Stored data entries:
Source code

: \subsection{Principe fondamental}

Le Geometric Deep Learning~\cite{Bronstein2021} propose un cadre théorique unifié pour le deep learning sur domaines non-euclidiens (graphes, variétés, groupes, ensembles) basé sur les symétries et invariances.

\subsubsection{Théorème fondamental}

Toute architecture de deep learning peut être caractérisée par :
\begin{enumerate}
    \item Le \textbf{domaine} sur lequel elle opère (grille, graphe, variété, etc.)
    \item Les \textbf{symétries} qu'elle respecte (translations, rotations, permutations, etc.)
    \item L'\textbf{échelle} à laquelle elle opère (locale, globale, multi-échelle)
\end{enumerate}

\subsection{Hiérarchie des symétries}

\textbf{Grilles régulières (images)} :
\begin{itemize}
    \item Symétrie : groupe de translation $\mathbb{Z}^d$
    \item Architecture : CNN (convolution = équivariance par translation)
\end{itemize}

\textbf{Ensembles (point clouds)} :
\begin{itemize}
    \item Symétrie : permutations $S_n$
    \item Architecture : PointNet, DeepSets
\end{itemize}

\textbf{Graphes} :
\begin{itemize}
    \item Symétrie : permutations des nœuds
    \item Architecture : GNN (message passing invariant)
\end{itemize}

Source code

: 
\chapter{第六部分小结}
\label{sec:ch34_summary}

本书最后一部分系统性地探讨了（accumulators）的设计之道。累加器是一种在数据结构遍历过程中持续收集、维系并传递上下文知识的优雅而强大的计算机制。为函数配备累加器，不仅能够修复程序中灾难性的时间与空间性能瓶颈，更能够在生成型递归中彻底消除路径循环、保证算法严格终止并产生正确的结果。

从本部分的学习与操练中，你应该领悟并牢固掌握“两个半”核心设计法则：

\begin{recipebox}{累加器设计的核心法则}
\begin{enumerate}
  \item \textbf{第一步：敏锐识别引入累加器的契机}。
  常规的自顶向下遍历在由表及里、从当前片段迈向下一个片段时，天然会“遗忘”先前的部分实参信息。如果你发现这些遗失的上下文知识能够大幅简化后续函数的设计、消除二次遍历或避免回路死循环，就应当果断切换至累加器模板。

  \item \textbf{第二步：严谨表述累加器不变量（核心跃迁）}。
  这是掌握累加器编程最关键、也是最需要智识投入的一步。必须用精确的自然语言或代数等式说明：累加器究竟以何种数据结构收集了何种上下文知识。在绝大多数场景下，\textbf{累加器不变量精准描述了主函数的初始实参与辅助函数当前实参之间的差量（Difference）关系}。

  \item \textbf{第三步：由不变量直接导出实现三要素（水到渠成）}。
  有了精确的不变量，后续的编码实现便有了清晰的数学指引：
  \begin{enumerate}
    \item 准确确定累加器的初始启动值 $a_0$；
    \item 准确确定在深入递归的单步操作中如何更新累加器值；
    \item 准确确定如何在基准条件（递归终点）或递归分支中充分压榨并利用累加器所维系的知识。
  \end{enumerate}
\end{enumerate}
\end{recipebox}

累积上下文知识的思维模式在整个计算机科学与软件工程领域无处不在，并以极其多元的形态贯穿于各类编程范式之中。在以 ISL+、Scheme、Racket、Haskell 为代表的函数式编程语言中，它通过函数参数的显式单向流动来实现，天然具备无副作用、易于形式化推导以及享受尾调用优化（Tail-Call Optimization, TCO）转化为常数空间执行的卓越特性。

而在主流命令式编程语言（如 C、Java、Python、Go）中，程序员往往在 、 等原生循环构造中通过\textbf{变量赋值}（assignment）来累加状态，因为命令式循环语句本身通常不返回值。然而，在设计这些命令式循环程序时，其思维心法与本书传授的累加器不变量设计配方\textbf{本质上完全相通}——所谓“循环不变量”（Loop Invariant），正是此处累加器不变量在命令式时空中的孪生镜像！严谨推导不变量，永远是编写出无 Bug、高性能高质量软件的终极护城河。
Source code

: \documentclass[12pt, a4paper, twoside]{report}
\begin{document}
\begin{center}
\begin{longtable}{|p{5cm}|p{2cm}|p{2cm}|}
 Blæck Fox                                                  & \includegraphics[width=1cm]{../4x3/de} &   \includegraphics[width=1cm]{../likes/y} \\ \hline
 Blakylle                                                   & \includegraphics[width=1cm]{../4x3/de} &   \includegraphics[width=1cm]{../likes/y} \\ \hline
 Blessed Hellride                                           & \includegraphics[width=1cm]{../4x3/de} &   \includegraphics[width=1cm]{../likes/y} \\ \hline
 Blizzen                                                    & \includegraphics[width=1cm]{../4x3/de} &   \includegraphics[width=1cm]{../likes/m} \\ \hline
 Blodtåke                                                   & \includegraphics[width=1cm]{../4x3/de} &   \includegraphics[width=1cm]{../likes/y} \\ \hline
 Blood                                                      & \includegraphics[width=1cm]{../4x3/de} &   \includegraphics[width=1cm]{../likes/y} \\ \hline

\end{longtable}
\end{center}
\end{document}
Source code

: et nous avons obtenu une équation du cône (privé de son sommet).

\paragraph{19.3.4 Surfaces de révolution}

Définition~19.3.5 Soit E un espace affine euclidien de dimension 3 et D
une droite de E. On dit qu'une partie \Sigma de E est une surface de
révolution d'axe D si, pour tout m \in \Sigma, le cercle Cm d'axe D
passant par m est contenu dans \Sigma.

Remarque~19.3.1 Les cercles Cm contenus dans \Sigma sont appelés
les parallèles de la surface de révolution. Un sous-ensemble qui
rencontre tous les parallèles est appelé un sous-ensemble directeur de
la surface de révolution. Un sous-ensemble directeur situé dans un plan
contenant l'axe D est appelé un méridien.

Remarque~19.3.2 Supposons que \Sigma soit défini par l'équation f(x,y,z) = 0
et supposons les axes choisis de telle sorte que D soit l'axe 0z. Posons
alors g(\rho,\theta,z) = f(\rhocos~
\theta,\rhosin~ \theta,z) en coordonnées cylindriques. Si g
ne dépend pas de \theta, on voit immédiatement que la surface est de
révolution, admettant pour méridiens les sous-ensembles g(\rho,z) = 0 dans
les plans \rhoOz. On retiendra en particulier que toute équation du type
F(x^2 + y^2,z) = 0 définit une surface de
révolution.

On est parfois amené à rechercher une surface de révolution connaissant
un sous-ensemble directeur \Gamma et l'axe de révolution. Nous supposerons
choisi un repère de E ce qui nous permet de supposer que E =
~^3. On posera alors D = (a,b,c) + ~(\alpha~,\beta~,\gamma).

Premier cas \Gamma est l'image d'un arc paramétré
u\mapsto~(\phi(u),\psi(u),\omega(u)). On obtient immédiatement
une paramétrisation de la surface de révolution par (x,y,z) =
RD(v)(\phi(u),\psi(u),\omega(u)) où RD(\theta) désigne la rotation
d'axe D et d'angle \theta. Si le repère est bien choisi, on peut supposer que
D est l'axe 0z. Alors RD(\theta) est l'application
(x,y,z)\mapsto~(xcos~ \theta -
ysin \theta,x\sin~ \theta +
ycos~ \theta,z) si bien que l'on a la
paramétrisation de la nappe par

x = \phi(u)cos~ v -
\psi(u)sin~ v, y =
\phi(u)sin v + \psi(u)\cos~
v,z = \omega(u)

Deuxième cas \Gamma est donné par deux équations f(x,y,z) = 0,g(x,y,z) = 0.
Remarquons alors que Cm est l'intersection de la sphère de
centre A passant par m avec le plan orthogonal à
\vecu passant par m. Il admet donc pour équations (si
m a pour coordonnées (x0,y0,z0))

EXERCISE DESCRIPTION: Write down exactly the span of lines above from the one containing "常规的自顶向下遍历在由表及里" to the one containing "这是掌握累加器编程最关键、也", both ends included.

EXERCISE SOLUTION:
  常规的自顶向下遍历在由表及里、从当前片段迈向下一个片段时，天然会“遗忘”先前的部分实参信息。如果你发现这些遗失的上下文知识能够大幅简化后续函数的设计、消除二次遍历或避免回路死循环，就应当果断切换至累加器模板。

  \item \textbf{第二步：严谨表述累加器不变量（核心跃迁）}。
  这是掌握累加器编程最关键、也是最需要智识投入的一步。必须用精确的自然语言或代数等式说明：累加器究竟以何种数据结构收集了何种上下文知识。在绝大多数场景下，\textbf{累加器不变量精准描述了主函数的初始实参与辅助函数当前实参之间的差量（Difference）关系}。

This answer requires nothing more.